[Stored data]
┌────────
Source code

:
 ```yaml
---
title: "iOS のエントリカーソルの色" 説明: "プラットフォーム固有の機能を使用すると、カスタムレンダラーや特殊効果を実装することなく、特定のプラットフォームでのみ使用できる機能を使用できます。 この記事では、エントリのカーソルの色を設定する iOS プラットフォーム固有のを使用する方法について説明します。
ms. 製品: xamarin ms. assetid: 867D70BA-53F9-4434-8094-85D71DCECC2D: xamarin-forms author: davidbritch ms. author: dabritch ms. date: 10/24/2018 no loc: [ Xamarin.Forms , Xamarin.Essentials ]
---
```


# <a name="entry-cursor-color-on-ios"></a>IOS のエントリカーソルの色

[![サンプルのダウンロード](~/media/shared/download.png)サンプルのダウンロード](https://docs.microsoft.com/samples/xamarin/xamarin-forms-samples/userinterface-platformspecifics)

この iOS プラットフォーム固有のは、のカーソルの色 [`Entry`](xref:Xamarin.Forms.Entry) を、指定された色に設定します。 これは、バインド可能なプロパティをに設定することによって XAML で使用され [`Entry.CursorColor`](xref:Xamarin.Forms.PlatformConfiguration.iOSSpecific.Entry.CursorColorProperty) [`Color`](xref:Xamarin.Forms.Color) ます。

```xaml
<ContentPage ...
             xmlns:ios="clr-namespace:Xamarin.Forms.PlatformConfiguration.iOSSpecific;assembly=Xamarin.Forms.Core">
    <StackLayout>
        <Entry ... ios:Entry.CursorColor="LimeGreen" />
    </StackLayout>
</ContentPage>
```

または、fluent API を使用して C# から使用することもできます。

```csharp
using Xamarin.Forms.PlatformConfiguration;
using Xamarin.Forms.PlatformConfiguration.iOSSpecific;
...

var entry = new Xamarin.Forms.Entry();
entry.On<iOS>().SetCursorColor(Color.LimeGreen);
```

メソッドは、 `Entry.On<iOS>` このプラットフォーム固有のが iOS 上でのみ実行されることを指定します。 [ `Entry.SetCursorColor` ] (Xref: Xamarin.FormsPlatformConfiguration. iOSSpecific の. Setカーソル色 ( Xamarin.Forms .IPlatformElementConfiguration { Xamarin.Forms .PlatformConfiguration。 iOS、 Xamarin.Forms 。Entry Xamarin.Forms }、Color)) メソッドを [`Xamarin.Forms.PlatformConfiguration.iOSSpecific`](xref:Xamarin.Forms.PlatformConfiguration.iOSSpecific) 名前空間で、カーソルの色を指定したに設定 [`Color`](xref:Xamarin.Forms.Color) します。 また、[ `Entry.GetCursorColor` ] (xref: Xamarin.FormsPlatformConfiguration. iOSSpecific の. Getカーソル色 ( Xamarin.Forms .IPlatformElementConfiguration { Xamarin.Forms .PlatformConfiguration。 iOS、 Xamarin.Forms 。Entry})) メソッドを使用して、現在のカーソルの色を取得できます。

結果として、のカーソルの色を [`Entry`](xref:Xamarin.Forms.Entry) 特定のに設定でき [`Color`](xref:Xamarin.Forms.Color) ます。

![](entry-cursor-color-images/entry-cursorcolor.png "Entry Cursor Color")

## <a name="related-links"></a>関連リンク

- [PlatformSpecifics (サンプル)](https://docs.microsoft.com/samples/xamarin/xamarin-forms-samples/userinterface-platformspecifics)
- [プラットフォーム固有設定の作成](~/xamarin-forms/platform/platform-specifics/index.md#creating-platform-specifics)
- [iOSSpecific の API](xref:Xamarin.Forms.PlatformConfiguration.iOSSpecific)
└────────
┌────────
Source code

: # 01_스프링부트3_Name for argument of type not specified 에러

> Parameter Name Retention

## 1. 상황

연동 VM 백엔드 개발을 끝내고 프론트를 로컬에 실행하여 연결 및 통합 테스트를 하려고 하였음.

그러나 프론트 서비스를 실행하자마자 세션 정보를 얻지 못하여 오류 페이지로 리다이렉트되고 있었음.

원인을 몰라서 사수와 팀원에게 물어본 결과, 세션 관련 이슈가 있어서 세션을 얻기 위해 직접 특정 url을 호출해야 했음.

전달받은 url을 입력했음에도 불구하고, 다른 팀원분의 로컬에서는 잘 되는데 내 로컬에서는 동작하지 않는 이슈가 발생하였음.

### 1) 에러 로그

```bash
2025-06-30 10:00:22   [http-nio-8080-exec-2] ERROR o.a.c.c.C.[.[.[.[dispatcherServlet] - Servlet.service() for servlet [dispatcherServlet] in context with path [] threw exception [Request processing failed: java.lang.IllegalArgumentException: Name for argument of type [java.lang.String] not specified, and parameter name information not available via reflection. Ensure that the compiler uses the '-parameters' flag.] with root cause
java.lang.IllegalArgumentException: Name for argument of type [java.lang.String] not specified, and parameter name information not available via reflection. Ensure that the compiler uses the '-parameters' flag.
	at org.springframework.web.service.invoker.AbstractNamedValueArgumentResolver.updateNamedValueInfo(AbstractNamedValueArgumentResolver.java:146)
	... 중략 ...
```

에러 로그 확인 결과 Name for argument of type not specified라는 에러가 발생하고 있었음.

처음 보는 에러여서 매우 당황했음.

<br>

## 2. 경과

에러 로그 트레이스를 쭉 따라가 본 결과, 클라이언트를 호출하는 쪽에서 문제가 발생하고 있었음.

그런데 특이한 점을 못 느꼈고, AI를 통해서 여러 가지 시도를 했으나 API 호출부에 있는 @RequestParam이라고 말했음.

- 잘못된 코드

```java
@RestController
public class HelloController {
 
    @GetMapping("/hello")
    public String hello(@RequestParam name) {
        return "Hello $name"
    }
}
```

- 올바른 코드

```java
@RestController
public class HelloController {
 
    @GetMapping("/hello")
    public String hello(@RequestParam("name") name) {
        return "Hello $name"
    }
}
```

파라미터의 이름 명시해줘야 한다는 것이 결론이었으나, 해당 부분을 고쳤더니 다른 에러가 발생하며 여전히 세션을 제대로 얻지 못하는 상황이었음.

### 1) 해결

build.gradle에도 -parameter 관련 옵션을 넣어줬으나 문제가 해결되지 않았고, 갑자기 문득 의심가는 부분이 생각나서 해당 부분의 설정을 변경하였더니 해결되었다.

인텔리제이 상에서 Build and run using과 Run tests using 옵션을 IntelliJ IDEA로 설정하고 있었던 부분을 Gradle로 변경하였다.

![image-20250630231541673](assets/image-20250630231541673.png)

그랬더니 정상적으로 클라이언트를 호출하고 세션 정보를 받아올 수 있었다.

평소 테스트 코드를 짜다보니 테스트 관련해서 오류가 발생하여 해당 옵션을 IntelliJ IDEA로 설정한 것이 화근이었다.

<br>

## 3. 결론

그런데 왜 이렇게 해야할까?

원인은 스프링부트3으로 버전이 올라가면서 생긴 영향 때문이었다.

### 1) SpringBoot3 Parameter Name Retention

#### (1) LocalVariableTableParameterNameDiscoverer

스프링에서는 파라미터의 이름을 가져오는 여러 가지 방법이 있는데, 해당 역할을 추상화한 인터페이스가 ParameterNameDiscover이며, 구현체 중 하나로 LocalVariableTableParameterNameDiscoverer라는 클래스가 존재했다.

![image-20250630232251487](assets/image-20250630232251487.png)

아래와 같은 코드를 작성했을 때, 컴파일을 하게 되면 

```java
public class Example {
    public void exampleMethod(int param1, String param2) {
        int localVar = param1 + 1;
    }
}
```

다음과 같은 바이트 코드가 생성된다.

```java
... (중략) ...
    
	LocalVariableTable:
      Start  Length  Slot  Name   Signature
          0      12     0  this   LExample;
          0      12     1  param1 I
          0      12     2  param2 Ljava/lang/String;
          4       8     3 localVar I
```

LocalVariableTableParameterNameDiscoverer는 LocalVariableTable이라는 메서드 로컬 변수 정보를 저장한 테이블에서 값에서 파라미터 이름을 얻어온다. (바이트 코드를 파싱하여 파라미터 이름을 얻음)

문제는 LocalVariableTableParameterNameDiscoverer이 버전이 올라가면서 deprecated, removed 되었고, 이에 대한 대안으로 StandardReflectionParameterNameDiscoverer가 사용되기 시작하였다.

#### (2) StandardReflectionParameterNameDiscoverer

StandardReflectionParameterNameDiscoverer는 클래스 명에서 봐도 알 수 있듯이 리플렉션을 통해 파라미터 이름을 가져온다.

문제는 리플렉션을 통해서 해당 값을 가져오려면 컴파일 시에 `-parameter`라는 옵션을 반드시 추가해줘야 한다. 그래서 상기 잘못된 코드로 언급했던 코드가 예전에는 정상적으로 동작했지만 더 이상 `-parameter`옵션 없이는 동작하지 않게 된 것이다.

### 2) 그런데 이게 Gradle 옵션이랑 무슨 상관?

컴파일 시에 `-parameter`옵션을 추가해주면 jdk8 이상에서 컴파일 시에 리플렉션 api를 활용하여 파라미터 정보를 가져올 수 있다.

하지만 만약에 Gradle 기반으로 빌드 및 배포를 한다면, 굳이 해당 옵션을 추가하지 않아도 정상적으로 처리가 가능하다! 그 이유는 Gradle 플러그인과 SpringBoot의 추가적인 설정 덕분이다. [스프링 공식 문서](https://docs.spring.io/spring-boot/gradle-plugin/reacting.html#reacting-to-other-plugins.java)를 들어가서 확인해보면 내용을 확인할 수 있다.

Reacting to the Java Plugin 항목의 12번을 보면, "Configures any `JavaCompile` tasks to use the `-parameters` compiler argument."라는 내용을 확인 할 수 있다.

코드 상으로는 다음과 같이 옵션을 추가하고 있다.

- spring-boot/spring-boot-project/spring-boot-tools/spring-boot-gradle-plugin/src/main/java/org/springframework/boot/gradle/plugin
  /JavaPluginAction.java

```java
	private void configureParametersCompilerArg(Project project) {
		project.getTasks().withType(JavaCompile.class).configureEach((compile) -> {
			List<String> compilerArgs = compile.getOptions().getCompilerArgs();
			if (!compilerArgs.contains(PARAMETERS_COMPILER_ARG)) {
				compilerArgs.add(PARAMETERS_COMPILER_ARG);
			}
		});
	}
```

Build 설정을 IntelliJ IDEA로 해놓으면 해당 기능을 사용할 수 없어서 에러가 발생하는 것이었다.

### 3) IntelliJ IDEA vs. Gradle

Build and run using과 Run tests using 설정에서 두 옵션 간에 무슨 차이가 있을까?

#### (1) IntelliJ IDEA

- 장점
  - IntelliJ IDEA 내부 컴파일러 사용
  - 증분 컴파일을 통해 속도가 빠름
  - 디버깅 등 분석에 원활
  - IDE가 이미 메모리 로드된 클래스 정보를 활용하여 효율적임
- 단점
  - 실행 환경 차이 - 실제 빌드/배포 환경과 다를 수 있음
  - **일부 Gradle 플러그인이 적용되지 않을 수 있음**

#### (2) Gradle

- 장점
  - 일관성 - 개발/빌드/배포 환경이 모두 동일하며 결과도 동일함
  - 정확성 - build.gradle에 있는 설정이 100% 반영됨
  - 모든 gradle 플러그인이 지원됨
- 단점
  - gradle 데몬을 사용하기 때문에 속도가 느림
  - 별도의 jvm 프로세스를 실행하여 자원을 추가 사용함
└────────
┌────────
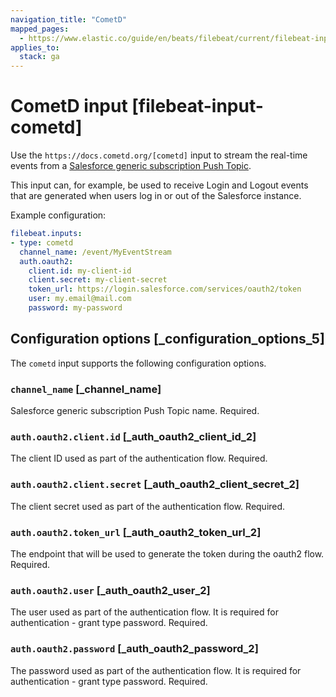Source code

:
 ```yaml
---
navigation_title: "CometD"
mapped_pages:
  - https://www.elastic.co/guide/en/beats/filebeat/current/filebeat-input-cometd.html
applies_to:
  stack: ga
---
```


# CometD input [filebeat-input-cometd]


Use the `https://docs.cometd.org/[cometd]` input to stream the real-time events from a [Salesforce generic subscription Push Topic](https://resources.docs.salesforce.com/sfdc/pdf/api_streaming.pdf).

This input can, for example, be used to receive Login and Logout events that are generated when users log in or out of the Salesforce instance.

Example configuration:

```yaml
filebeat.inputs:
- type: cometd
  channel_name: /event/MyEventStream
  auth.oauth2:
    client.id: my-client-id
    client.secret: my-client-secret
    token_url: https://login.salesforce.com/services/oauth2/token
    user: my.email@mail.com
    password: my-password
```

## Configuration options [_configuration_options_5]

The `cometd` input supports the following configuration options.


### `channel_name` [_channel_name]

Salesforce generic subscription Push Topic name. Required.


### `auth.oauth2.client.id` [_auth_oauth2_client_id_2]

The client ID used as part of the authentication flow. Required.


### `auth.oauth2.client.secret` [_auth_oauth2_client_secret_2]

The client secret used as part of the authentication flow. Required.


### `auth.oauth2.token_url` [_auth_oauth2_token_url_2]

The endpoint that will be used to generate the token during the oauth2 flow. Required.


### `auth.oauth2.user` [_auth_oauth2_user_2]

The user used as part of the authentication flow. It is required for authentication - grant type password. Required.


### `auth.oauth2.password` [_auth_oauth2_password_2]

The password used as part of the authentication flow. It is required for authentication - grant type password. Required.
└────────
### EXERCISE DIRECTIONS
The required output is each line of the entries that contains the word "void".

### ANSWER AREA
    public void exampleMethod(int param1, String param2) {
	private void configureParametersCompilerArg(Project project) {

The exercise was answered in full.